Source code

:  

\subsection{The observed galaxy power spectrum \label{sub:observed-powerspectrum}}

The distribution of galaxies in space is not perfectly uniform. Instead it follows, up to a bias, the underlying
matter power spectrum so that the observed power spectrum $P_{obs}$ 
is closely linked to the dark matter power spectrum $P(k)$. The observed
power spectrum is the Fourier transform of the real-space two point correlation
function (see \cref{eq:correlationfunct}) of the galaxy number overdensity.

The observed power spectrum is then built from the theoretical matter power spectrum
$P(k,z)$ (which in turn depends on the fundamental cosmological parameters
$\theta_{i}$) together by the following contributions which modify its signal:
_ _ _
*EXERCISE PROMPT*. Please retype exactly the line containing "galaxy number overdensity." and each line after it to the end of the records, and nothing more.

*EXERCISE ANSWER*.
function (see \cref{eq:correlationfunct}) of the galaxy number overdensity.

The observed power spectrum is then built from the theoretical matter power spectrum
$P(k,z)$ (which in turn depends on the fundamental cosmological parameters
$\theta_{i}$) together by the following contributions which modify its signal:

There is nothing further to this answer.